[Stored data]
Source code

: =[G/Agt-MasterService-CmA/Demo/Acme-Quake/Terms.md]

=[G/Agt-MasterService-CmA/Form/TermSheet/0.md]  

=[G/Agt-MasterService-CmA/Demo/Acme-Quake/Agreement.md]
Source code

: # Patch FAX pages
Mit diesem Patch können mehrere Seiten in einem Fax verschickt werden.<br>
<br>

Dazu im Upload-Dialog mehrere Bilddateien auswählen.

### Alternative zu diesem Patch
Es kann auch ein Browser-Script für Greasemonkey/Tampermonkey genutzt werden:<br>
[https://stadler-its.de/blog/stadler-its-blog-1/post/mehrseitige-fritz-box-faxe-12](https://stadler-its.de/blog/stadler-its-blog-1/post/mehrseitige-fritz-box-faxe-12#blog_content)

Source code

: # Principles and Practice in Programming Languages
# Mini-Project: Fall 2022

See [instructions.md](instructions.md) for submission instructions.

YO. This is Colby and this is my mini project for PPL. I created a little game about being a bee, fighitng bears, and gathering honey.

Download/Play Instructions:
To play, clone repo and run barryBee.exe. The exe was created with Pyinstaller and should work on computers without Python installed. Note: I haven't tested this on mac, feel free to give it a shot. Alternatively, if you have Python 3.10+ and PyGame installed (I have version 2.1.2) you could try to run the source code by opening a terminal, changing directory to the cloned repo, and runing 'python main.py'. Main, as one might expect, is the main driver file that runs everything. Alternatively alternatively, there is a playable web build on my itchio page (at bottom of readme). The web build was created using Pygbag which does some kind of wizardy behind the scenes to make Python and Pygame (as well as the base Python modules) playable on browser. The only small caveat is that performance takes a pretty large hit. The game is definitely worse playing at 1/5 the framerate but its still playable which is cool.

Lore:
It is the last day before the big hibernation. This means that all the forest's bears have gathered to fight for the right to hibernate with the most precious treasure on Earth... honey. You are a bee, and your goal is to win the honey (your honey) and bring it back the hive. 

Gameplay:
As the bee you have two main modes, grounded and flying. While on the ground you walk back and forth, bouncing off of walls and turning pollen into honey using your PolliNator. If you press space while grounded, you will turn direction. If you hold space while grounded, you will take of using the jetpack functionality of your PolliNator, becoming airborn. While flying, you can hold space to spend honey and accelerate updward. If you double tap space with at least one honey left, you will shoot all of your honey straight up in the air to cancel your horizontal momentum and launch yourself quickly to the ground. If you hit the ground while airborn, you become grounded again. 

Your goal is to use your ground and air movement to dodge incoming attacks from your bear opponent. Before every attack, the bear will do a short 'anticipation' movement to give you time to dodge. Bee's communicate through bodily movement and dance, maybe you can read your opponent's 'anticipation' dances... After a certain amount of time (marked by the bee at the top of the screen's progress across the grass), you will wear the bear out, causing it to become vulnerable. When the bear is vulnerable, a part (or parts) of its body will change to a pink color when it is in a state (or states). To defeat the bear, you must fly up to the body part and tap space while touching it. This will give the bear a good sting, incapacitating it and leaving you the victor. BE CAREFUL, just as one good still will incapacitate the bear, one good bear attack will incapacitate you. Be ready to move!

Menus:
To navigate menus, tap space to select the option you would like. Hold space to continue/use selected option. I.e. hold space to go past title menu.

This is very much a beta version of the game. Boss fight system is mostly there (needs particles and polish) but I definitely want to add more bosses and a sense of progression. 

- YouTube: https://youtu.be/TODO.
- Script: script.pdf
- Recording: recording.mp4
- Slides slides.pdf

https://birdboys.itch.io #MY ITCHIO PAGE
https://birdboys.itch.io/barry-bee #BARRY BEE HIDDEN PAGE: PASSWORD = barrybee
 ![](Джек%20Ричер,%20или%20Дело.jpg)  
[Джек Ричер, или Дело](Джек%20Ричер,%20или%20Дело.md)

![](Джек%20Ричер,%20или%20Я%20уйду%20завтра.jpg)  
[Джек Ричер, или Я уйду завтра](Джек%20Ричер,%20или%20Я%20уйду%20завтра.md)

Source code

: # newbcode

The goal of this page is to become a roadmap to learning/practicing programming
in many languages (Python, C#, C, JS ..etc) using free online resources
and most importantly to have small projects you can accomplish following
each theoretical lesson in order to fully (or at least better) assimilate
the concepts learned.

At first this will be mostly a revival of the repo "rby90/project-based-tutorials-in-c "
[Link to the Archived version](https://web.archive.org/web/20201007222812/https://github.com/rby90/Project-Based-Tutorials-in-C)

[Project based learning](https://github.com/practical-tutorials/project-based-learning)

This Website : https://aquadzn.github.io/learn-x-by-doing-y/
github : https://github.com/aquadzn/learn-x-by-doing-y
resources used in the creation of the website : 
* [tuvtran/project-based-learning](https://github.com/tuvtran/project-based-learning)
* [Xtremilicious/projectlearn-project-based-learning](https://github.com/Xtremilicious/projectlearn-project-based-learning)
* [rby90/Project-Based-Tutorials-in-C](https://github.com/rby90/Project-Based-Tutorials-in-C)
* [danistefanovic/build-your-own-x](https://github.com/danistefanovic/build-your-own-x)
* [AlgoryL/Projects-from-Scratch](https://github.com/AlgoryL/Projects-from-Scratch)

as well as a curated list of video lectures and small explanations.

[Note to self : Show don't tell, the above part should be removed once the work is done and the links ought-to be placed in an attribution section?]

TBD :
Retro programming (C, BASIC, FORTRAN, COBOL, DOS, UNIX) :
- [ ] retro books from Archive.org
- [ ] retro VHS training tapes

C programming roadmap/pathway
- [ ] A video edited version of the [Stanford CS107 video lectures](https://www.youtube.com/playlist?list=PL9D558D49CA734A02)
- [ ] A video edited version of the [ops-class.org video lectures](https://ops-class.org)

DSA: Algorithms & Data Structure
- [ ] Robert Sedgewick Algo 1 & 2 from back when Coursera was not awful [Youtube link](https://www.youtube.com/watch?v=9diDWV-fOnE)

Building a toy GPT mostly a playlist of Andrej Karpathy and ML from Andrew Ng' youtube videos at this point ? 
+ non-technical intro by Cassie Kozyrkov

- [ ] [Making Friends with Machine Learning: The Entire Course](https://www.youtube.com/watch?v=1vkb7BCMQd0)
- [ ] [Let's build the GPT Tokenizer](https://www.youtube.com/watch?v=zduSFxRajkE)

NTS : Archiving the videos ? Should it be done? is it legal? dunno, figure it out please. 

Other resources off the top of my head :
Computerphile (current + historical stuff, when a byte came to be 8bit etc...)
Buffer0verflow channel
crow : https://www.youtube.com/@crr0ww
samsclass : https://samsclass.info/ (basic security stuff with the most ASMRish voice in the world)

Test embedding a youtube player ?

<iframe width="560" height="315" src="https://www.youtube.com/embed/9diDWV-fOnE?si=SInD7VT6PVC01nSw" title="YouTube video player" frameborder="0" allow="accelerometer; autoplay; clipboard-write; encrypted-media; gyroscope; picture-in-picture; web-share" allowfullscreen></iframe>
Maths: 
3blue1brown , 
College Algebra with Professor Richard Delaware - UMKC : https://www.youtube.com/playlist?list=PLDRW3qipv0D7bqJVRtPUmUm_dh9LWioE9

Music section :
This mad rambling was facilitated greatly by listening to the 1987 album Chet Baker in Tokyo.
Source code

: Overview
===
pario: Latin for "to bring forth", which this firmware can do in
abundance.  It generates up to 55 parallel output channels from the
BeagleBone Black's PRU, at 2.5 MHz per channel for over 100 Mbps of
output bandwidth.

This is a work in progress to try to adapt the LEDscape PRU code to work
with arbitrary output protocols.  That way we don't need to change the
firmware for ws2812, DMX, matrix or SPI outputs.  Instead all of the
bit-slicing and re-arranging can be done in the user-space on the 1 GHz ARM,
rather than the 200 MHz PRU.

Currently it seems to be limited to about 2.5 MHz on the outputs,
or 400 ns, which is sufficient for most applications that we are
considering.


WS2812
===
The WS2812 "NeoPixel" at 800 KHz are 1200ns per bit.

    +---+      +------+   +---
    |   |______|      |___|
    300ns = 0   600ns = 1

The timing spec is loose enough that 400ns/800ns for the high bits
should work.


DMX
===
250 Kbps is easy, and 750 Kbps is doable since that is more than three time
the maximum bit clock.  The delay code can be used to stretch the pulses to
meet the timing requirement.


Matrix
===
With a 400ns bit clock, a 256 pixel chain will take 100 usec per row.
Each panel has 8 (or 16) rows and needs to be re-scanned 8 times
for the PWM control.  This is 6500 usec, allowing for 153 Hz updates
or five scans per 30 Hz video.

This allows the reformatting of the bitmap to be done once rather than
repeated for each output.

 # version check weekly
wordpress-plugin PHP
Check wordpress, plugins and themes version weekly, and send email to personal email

- **EXERCISE PROMPT**: Return the total of lines in these records that hold "birdboys", without any other words.

- **EXPECTED ANSWER**: 2